VOLVO OCEAN RACE: Head for the race village at each stopover in the Volvo Ocean Race to get a feel for the action and what it is like to sail around the world
by Julia Brandon
Thanks to the new uniform design of the Volvo Ocean 65 boat there are no longer any trade secrets between teams competing in the Volvo Ocean Race. Traditionally, the area where the boats come out of the water – the boatyard – was hallowed ground, totally inaccessible to the public and predominantly a technical area where repairs and maintenance took place.
For the 2014/15 race, however, big changes have been made. The boatyard is now a central shared facility, so teams no longer require their own large pit crews of around 29 people and instead carry a shore crew of between generally four and six. More importantly, the public can now get up close and personal to both the boats and the teams, says head of host port operations Peter Ansell.
“Our aim is to make it more engaging for the public,” he says. “Sailing in the past has suffered from an elitist image and that element is not at all what we want to portray. We want to show that sailing, and particularly the Volvo Ocean Race, is about people who set off around the world, live in close quarters and pit themselves against the elements. It’s not just about boats.”
ON THE ROAD
The changes to the race itself have also precipitated change to the race village, a monumental feat of logistics. Repeatedly shipped from port to port in the most environmentally soundest way possible throughout the entire Volvo Ocean Race, the race village equipment is broken down into two loads that travel to alternate ports: while one village is in full swing, the second load is leapfrogging to the next stopover destination on the itinerary.
From the start of the race village team taking over a site at the host port to opening to the public, there are just 10 days to build everything, connect up the electricity and water for working showers and WCs, not to mention getting the catering and entertainment ready for the visitors.
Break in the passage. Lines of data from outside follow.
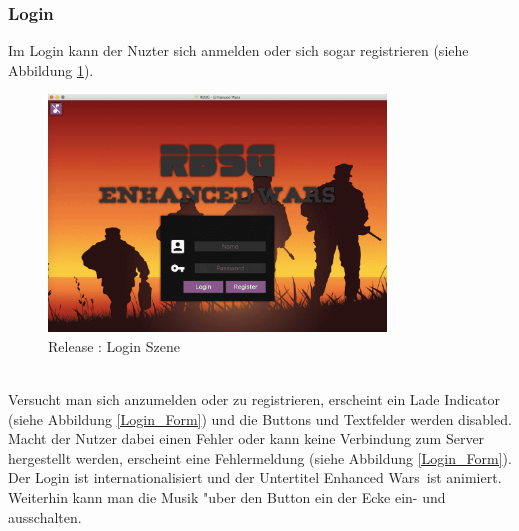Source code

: \documentclass[12pt, titlepage]{scrartcl}
\newcommand{\RN}[1]{%
	\textup{\uppercase\expandafter{\romannumeral#1}}%
}
\begin{document}
            \subsubsection{Login}
                Im Login kann der Nuzter sich anmelden oder sich sogar registrieren (siehe Abbildung \ref{Login}). \\
                \begin{figure}[H] 
    				\centering
    				\includegraphics[width=0.8\textwidth]{images/old_state/login/Login.png}
    				\caption{Release \RN{2}: Login Szene}
    				\label{Login}
			    \end{figure}
			    \ \\ Versucht man sich anzumelden oder zu registrieren, erscheint ein Lade Indicator (siehe Abbildung \ref{Login_Form}) und die Buttons und Textfelder werden disabled. Macht der Nutzer dabei einen Fehler oder kann keine Verbindung zum Server hergestellt werden, erscheint eine Fehlermeldung (siehe Abbildung \ref{Login_Form}). Der Login ist internationalisiert und der Untertitel \glqq Enhanced Wars\grqq\ ist animiert. Weiterhin kann man die Musik "uber den Button ein der Ecke ein- und ausschalten. \\
\end{document}
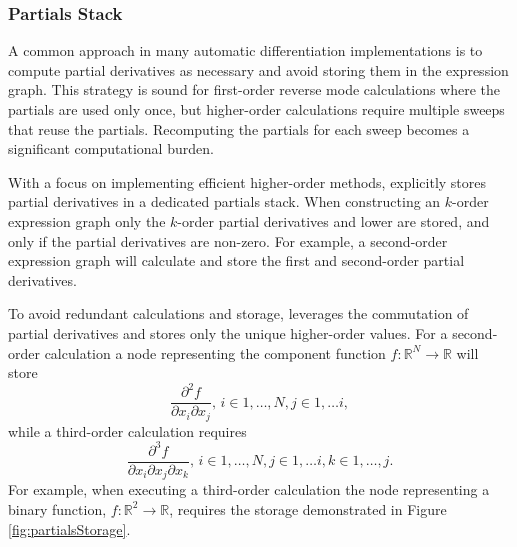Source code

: \subsubsection{Partials Stack}

A common approach in many automatic differentiation implementations
is to compute partial derivatives as necessary and avoid storing them
in the expression graph.  This strategy is sound for first-order reverse
mode calculations where the partials are used only once, but higher-order
calculations require multiple sweeps that reuse the partials.  Recomputing
the partials for each sweep becomes a significant computational burden.

With a focus on implementing efficient higher-order methods, \nomad 
explicitly stores partial derivatives in a dedicated partials stack.  When 
constructing an $k$-order expression graph only the $k$-order partial 
derivatives and lower are stored, and only if the partial derivatives are 
non-zero.  For example, a second-order expression graph will calculate 
and store the first and second-order partial derivatives.

To avoid redundant calculations and storage, \nomad leverages the 
commutation of partial derivatives and stores only the unique higher-order 
values.  For a second-order calculation a node representing the component 
function $f: \mathbb{R}^{N} \rightarrow \mathbb{R}$ will store
%
\begin{equation*}
\frac{ \partial^{2} f }{ \partial x_{i} \partial x_{j} }, \, i \in 1, \ldots, N, j \in 1, \ldots i,
\end{equation*}
%
while a third-order calculation requires
%
\begin{equation*}
\frac{ \partial^{3} f }{ \partial x_{i} \partial x_{j} \partial x_{k} }, \, 
i \in 1, \ldots, N, j \in 1, \ldots i, k \in 1, \ldots, j.
\end{equation*}
%
For example, when executing a third-order calculation the node representing
a binary function, $f : \mathbb{R}^{2} \rightarrow \mathbb{R}$, requires
the storage demonstrated in Figure \ref{fig:partialsStorage}.

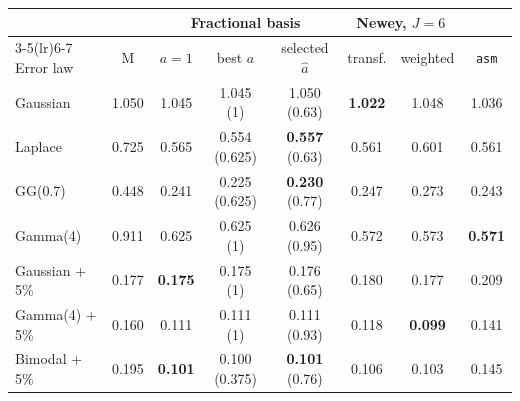 \begin{tabular}{lccccccc}
\toprule
 & & \multicolumn{3}{c}{Fractional basis} & \multicolumn{2}{c}{Newey, $J=6$} & \\
\cmidrule(lr){3-5}\cmidrule(lr){6-7}
Error law & M & $a=1$ & best $a$ & selected $\hat a$ & transf. & weighted & \texttt{asm} \\
\midrule
Gaussian & 1.050 & 1.045 & 1.045 (1) & 1.050 (0.63) & \textbf{1.022} & 1.048 & 1.036 \\
Laplace & 0.725 & 0.565 & 0.554 (0.625) & \textbf{0.557} (0.63) & 0.561 & 0.601 & 0.561 \\
GG(0.7) & 0.448 & 0.241 & 0.225 (0.625) & \textbf{0.230} (0.77) & 0.247 & 0.273 & 0.243 \\
Gamma(4) & 0.911 & 0.625 & 0.625 (1) & 0.626 (0.95) & 0.572 & 0.573 & \textbf{0.571} \\
Gaussian + 5\% & 0.177 & \textbf{0.175} & 0.175 (1) & 0.176 (0.65) & 0.180 & 0.177 & 0.209 \\
Gamma(4) + 5\% & 0.160 & 0.111 & 0.111 (1) & 0.111 (0.93) & 0.118 & \textbf{0.099} & 0.141 \\
Bimodal + 5\% & 0.195 & \textbf{0.101} & 0.100 (0.375) & \textbf{0.101} (0.76) & 0.106 & 0.103 & 0.145 \\
\bottomrule
\end{tabular}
As well as the boatyard, the race village hosts the pavilion – an exhibition area for teams and sponsors – and the activities area, a combination of attractions provided by the Volvo Ocean Race and the stopover ports themselves.
“You start off with 110 containers at the port, and you need to get them from the port to the event site, then empty them and build all the pavilions, tent sites and structures before putting the empty boxes away and removing the containers from the site,” says Ansell. “The race village is then open for the length of the stopover – around 11 to 19 days – before all the trucks, cranes and containers come back and pack up. There is a huge amount of equipment and work in a very short space of time.”
And with just four days allocated to packing up and moving on, it is fast-paced and skilled work for the 100-strong group who travel with the village. “It’s not just a few tents – it has become incredibly sophisticated,” says Ansell proudly. “Volvo itself has a fantastic pavilion which provides a large part of the show. I have the great privilege of being able to arrive on an empty site – and it could be in a field or in a vibrant city centre such as Auckland – and watch it transformed into this incredible race village.”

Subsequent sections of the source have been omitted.